A Year from Monday
- 1969 edition
- Author: John Cage
- Publisher: Wesleyan University Press
- Publication date: 1967

= A Year from Monday =

Book by John Cage

A Year from Monday: New Lectures and Writings is a collection of essays, lectures and journal entries from 1961 to 1967 by American avant-garde composer John Cage (1912–1992), first published in 1967 by Wesleyan University Press. Its contents are:

- Foreword
- "Diary: How to Improve the World (you will only make matters worse)" (1965)
- "Diary: Emma Lake Music Workshop" (1965)
- "Seriously Comma" (1966)
- "Happy New Ears!" (1967)
- "Two Statements on Ives" (1967)
- "Mosaic" (1965)
- "Diary: Audience 1966" (1966)
- "Diary: How to Improve the World (you will only make matters worse)" (continued 1966)
- "26 Statements Re Duchamp" (1963)
- "Jasper Johns: Stories and Ideas" (1964)
- "Miró in Third Person: 8 Statements" (1967)
- "Nam June Paik: A Diary" (1965)
- "Where Do We Go from Here?" (1963, previously published under the title "Dance Perspectives")
- "Juilliard Lecture" (1967)
- "Lecture on Commitment" (1967)
- "Rhythm Etc." (1966)
- "How to Pass, Kick, Fall and Run" (1967)
- "Talk I" (1967)
- "Diary: How to Improve the World (you will only make matters worse)" (continued 1967)
- "Afterword" (1967)

==Reviews==
Kirkus Reviews felt that the work fell somewhere between genius and idiosyncratic. It praised Cage as a humourist and felt his "prose style is the finest since Gertrude Stein".

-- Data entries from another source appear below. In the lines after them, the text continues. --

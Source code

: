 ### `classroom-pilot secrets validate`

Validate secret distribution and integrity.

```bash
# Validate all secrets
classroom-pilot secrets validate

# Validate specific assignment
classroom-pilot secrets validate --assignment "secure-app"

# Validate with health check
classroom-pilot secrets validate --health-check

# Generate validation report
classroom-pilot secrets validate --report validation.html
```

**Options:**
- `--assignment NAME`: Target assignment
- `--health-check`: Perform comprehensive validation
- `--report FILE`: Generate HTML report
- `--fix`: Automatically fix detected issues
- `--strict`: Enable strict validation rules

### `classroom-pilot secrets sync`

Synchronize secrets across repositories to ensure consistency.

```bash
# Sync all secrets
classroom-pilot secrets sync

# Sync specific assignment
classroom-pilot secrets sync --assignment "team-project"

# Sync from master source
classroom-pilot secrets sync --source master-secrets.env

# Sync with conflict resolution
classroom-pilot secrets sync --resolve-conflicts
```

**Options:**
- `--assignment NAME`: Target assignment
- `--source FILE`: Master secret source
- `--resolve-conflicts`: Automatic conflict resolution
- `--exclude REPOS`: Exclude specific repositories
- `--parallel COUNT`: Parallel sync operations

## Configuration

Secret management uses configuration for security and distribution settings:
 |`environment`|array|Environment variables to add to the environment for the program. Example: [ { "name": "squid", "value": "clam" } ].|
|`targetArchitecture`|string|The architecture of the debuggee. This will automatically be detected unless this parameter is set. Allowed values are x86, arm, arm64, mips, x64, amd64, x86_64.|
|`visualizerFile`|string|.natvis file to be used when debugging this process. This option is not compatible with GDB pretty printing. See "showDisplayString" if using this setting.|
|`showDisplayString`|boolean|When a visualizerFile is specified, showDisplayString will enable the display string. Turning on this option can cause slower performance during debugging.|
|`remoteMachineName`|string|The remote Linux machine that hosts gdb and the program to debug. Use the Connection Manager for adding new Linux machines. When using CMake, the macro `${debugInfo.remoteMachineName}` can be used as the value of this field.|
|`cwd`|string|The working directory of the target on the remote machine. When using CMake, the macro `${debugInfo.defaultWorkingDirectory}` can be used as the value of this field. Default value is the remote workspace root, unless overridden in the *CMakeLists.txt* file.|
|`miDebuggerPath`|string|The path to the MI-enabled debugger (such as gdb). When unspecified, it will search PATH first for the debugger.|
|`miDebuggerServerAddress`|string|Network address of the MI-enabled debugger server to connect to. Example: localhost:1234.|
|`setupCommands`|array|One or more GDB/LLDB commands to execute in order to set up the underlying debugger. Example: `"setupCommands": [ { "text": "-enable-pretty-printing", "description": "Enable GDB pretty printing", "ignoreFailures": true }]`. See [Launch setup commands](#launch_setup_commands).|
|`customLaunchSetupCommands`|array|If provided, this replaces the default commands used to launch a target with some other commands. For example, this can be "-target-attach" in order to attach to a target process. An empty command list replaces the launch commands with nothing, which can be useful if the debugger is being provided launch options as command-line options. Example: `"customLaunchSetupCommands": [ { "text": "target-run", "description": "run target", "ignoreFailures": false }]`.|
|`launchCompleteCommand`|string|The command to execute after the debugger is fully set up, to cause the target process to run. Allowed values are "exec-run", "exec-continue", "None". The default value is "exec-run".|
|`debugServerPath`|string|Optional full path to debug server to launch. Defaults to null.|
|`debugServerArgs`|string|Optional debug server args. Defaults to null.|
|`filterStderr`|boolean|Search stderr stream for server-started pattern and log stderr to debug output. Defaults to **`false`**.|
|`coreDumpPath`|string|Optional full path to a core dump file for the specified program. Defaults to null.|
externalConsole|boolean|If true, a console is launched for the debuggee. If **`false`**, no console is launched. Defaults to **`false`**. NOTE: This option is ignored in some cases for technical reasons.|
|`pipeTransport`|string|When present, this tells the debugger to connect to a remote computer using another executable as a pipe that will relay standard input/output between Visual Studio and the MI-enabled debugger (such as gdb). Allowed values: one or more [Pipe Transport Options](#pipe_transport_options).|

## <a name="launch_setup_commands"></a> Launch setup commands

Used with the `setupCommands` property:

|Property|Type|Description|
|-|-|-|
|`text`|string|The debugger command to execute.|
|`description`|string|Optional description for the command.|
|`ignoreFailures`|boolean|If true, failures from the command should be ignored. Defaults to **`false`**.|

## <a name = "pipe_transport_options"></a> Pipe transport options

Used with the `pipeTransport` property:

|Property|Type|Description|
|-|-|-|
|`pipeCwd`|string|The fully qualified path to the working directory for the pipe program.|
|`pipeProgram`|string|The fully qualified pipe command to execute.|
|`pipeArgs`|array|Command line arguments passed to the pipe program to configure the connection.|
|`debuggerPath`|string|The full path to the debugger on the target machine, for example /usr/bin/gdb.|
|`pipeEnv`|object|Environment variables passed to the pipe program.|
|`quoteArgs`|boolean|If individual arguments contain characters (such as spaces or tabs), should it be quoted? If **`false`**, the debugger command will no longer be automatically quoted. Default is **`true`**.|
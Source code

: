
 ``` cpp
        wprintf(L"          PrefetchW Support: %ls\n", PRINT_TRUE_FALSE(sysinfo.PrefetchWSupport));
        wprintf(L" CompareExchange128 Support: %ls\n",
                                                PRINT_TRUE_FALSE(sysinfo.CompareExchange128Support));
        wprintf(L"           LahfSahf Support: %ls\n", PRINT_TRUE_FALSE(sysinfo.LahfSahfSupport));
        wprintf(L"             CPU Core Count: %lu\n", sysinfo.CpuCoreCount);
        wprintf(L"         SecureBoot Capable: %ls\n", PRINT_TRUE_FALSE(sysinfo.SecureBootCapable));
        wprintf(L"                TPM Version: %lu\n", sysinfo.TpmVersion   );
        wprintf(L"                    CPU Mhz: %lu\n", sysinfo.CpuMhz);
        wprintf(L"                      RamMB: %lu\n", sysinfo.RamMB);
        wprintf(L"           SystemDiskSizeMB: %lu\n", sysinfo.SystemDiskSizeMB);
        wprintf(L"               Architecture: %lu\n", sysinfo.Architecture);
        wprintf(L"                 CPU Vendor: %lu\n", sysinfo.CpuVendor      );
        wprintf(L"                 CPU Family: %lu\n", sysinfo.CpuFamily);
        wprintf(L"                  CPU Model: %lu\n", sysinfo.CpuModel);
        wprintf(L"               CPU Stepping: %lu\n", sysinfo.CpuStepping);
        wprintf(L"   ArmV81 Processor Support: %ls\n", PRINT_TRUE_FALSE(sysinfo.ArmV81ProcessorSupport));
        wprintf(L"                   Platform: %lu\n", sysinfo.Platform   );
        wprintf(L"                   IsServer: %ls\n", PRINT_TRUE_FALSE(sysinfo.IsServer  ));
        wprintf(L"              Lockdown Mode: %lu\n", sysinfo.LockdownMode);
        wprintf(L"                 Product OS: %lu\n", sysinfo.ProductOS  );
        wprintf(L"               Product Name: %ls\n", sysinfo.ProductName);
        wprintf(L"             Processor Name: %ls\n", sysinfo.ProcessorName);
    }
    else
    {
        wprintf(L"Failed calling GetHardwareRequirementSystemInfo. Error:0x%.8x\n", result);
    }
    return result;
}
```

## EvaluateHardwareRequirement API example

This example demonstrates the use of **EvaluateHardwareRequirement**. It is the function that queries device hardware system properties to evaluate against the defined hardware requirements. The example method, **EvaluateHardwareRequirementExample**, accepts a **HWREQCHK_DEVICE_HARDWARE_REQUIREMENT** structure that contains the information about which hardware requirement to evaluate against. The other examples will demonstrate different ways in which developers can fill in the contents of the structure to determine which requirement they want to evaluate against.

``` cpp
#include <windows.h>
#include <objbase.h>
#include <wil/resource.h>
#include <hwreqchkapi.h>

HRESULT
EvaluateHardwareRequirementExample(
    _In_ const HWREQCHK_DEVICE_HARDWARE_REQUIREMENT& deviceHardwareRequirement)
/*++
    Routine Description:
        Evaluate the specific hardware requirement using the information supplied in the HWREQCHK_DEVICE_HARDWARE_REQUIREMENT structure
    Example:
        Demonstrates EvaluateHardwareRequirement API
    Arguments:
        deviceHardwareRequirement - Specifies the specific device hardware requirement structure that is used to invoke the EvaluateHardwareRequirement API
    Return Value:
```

Dennis, writing in-depth on the works in the journal Tempo, felt a significant focus of Cage's was the importance of living solely in the present. While noting the brilliance and entertainment of reading the various essays, he felt that facets of religious, philosophical and sociological analysis were scattered throughout and were well worth reading on that basis as well.